If there’s one thing we know about innovation, it is that being bigger doesn’t make it easier. It is often hardest for established, successful firms to adjust to the disruptive technologies that give leaner, younger and hungrier rivals the chance to eat their lunch.
That is why a knockout success like Fifty Shades of Grey, now doing so well for Random House, came out of self-published Twilight fan fiction. Meanwhile Pearson’s interim management statement showed Penguin’s revenues still in decline – down two per cent after nine months of the year, better than the half year figures, down four per cent. Clayton Christensen of Harvard Business School published his classic The Innovator’s Dilemma 15 years ago. It still needs to be more widely read.
Much has been said about how this deal starts to make Penguin and Random House big enough to get more bargaining power with Amazon, as if Amazon were the giant in the room. But each is already big enough for significant influence. Random House had revenues in 2011 of €1.7bn (£1.4bn). Penguin had 2011 revenues of £1bn.
In any case, when it comes to the future of ebook pricing, it’s not Amazon the combined publisher needs to worry about so much as the US Department of Justice. Random House was the only big publisher to fall outside the DOJ’s price-fixing suit filed in April, that accuses firms of colluding with Apple to fix ebook prices artificially high. Penguin is one of the firms named. Three publishers, including Rupert Murdoch’s HarperCollins, settled. Penguin Group decided to fight.

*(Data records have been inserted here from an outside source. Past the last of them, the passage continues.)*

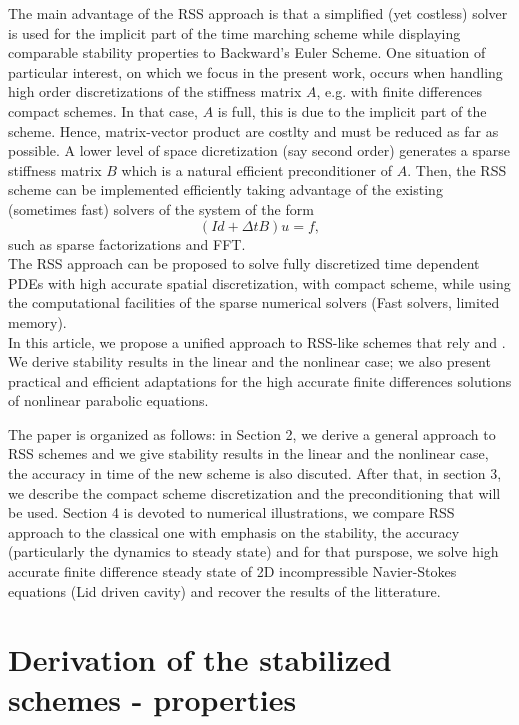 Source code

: \documentclass[11pt]{article}
\begin{document}
{The main advantage of the RSS approach is that a simplified (yet costless) solver is used for the implicit part of the time marching scheme while displaying comparable stability properties to Backward's Euler Scheme. One situation of particular interest, on which we focus in the present work, occurs when handling high order discretizations of the stiffness matrix $A$, e.g. with  finite differences compact schemes. In that case,  $A$ is full, this is due to the implicit part of the scheme. Hence, matrix-vector product are costlty and must be reduced as far as possible.  A lower level of space dicretization (say second order) generates a sparse stiffness matrix $B$ which is a natural efficient preconditioner of $A$.  Then, the RSS scheme can be implemented efficiently taking advantage of the existing  (sometimes fast) solvers of the system of the form 
$$
(Id +\Delta t B) u=f,
$$
such as sparse factorizations and FFT.
\\
The RSS approach can be proposed to solve fully discretized time dependent PDEs with high accurate spatial discretization, with compact scheme, while using the computational facilities of the sparse numerical solvers (Fast solvers, limited memory).\\

In this article, we propose a unified approach to RSS-like schemes that rely \cite{AverbuchCohenIsraeli} and \cite{CDGT}. We derive stability results in the linear and the nonlinear case;  we also present practical and efficient adaptations for the high accurate finite differences solutions of nonlinear parabolic equations.


The paper is organized as follows:
in Section 2,  we derive a general approach to RSS schemes and we give stability results in the linear and the nonlinear case,  the accuracy in time of the new scheme is also discuted. After that, in section 3, we describe the compact scheme discretization and the preconditioning that will be used. Section 4 is devoted to numerical illustrations, we compare RSS approach to the classical one with emphasis on the stability, the accuracy (particularly the dynamics to steady state) and for that purspose, we solve high accurate finite difference steady state of 2D incompressible Navier-Stokes equations (Lid driven cavity) and recover the results of the litterature.
\section{Derivation of the stabilized schemes - properties}
}
\end{document}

A loss would be damaging, adding extra risk to this week’s deal. But whatever the rights and wrongs of the case, Penguin’s decision to battle not settle shows it ranging itself against the disrupted world of low-priced ebooks. It is not the sign of a firm predisposed to adventurous experiment with the form.
In the brave new world of publishing, big firms count for less and less. Big authors can tame Amazon all on their own: JK Rowling decided she wasn’t going to let Amazon distribute her ebooks, or her publishers publish them, and Amazon is still providing links to Pottermore to buy Harry Potter kindle editions. Celebrity authors remain the backbone of the big publishers – Penguin namedropped Tom Clancy and Pippa Middleton yesterday – but just as celebrities are learning to speak with their fans directly on social media, they may not continue to see the need to share book revenues with big publishers. The next Fifty Shades of Grey may not see the need to take a Random House deal after breaking out. That’s the painful possibility that a bigger firm won’t protect against.